Now, we focus on option scoring using question and document features. In this, question features are collected to produce an intermediate form of question called Question Feature Form (QFF) and document features are collected to produce an intermediate form of the document called Document Feature Form (DFF). These intermediate forms are mapped with options to learn supporting evidence. Feature scoring sections use ranked text passages. These passages are associated with a candidate answer which is one among four provided options. Now treating all the passages as evidence an intermediate feature form (IFF) of each passage is produced. IFF finds passages which are closely associated with that question for a given option. The final evidence score is calculated after merging the scores of all features. Figure 1 shows the overall architecture of evidence scoring system. It showing the three parts of the system first is related to feature extraction and IFF score generation.

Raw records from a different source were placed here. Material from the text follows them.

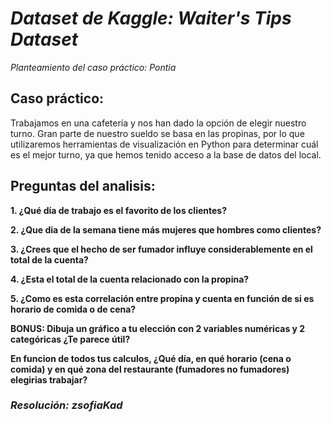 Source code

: # *Dataset de Kaggle: Waiter's Tips Dataset*

*Planteamiento del caso práctico: Pontia*

## Caso práctico: 

Trabajamos en una cafetería y nos han dado la opción de elegir nuestro turno. Gran parte de nuestro sueldo se basa en las propinas, por lo que utilizaremos herramientas de visualización en Python para determinar cuál es el mejor turno, ya que hemos tenido acceso a la base de datos del local.

## Preguntas del analisis:

**1. ¿Qué día de trabajo es el favorito de los clientes?**

**2. ¿Que dia de la semana tiene más mujeres que hombres como clientes?**

**3. ¿Crees que el hecho de ser fumador influye considerablemente en el total de la cuenta?**

**4. ¿Esta el total de la cuenta relacionado con la propina?**

**5. ¿Como es esta correlación entre propina y cuenta en función de si es horario de comida o de cena?**

**BONUS: Dibuja un gráfico a tu elección con 2 variables numéricas y 2 categóricas ¿Te parece útil?**

**En funcion de todos tus calculos, ¿Qué día, en qué horario (cena o comida) y en qué zona del restaurante (fumadores no fumadores) elegirias trabajar?**

### *Resolución: zsofiaKad*
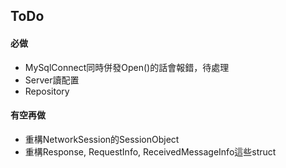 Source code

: ﻿## ToDo

#### 必做
- MySqlConnect同時併發Open()的話會報錯，待處理
- Server讀配置
- Repository

#### 有空再做
- 重構NetworkSession的SessionObject
- 重構Response, RequestInfo, ReceivedMessageInfo這些struct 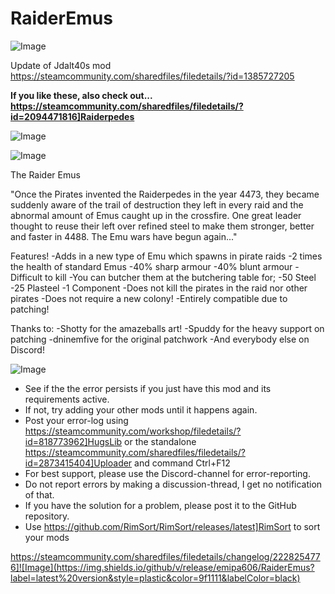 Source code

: # RaiderEmus

![Image](https://i.imgur.com/buuPQel.png)

Update of Jdalt40s mod
https://steamcommunity.com/sharedfiles/filedetails/?id=1385727205

**If you like these, also check out... https://steamcommunity.com/sharedfiles/filedetails/?id=2094471816]Raiderpedes**

![Image](https://i.imgur.com/pufA0kM.png)

	
![Image](https://i.imgur.com/Z4GOv8H.png)


The Raider Emus


"Once the Pirates invented the Raiderpedes in the year 4473, they became suddenly aware of the trail of destruction they left in every raid and the abnormal amount of Emus caught up in the crossfire. One great leader thought to reuse their left over refined steel to make them stronger, better and faster in 4488.
The Emu wars have begun again..."

Features!
-Adds in a new type of Emu which spawns in pirate raids
-2 times the health of standard Emus
-40% sharp armour
-40% blunt armour
-Difficult to kill
-You can butcher them at the butchering table for;
                 -50 Steel
                 -25 Plasteel
                 -1 Component
-Does not kill the pirates in the raid nor other pirates
-Does not require a new colony!
-Entirely compatible due to patching!

Thanks to:
-Shotty for the amazeballs art!
-Spuddy for the heavy support on patching
-dninemfive for the original patchwork
-And everybody else on Discord!


![Image](https://i.imgur.com/PwoNOj4.png)



-  See if the the error persists if you just have this mod and its requirements active.
-  If not, try adding your other mods until it happens again.
-  Post your error-log using https://steamcommunity.com/workshop/filedetails/?id=818773962]HugsLib or the standalone https://steamcommunity.com/sharedfiles/filedetails/?id=2873415404]Uploader and command Ctrl+F12
-  For best support, please use the Discord-channel for error-reporting.
-  Do not report errors by making a discussion-thread, I get no notification of that.
-  If you have the solution for a problem, please post it to the GitHub repository.
-  Use https://github.com/RimSort/RimSort/releases/latest]RimSort to sort your mods



https://steamcommunity.com/sharedfiles/filedetails/changelog/2228254776]![Image](https://img.shields.io/github/v/release/emipa606/RaiderEmus?label=latest%20version&style=plastic&color=9f1111&labelColor=black)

Second is related to gathering answer evidence, and third part is the merging and ranking section.
The calculated score is further used to design a learning algorithm to learn answer evidence. The learning algorithm is useful for evidence gathering for complex KBC questions having a question-option-answer dataset. The proposed approach is similar to learn a semantic parser. Semantic parsers map utterances to their formal meaning representations using a logical form. This approach uses question features to represent intermediate form to map ranked documents. For meaning representations, almost every parser uses a predefined set of constants. In this work, instead of using logical terms we focus on question features. These question features provide a significant indication in gathering supported evidence from the document. Let F be a set of features in the question (Q), and R be a set of ranked documents in the collection of documents (D). Also, let Y be an intermediate feature expression that can be executed against R to return evidence for particular answer E = EXECUTE(Y, R). The purpose is to build a feature function for mapping a natural language question Q to an intermediate feature form Y. We assume access to data containing (Qi), (Oi1, Oi2, Oi3, Oi4) where, i = 1... n question-option pairs and a ranked document set R. The learning algorithm estimates the parameters of a linear model for ranking the possible entries in E. Learning of word meaning is removed in the stages of parsing and validated by some features as part of the learning model.
Related work
In the evidence retrieval, Supporting Evidence Retrieval (SER) [5] is a system which put the probable answer into the primary question to make a proposition; and then it uses the DeepQA search techniques [6, 7] to retrieve the passages which are most closely related to the proposition. The scores (including all evidence-scoring components) during this phase are calculated and combined using a statistical model which is later used in answer ranking [8]. The Indri passage retrieval algorithm is also used for finding and generating candidates [9]. It uses a predicate-argument structure (PAS) for the syntactic portions of the graph using an English Slot Grammar (ESG) parse [5]. The Skip-Bigram algorithm for evidence gathering was first introduced in [10] for machine translation, in which the system translations are matched with gold standards. Both, the question and the passage text are mapped with their graph representation using a similar mapping procedure.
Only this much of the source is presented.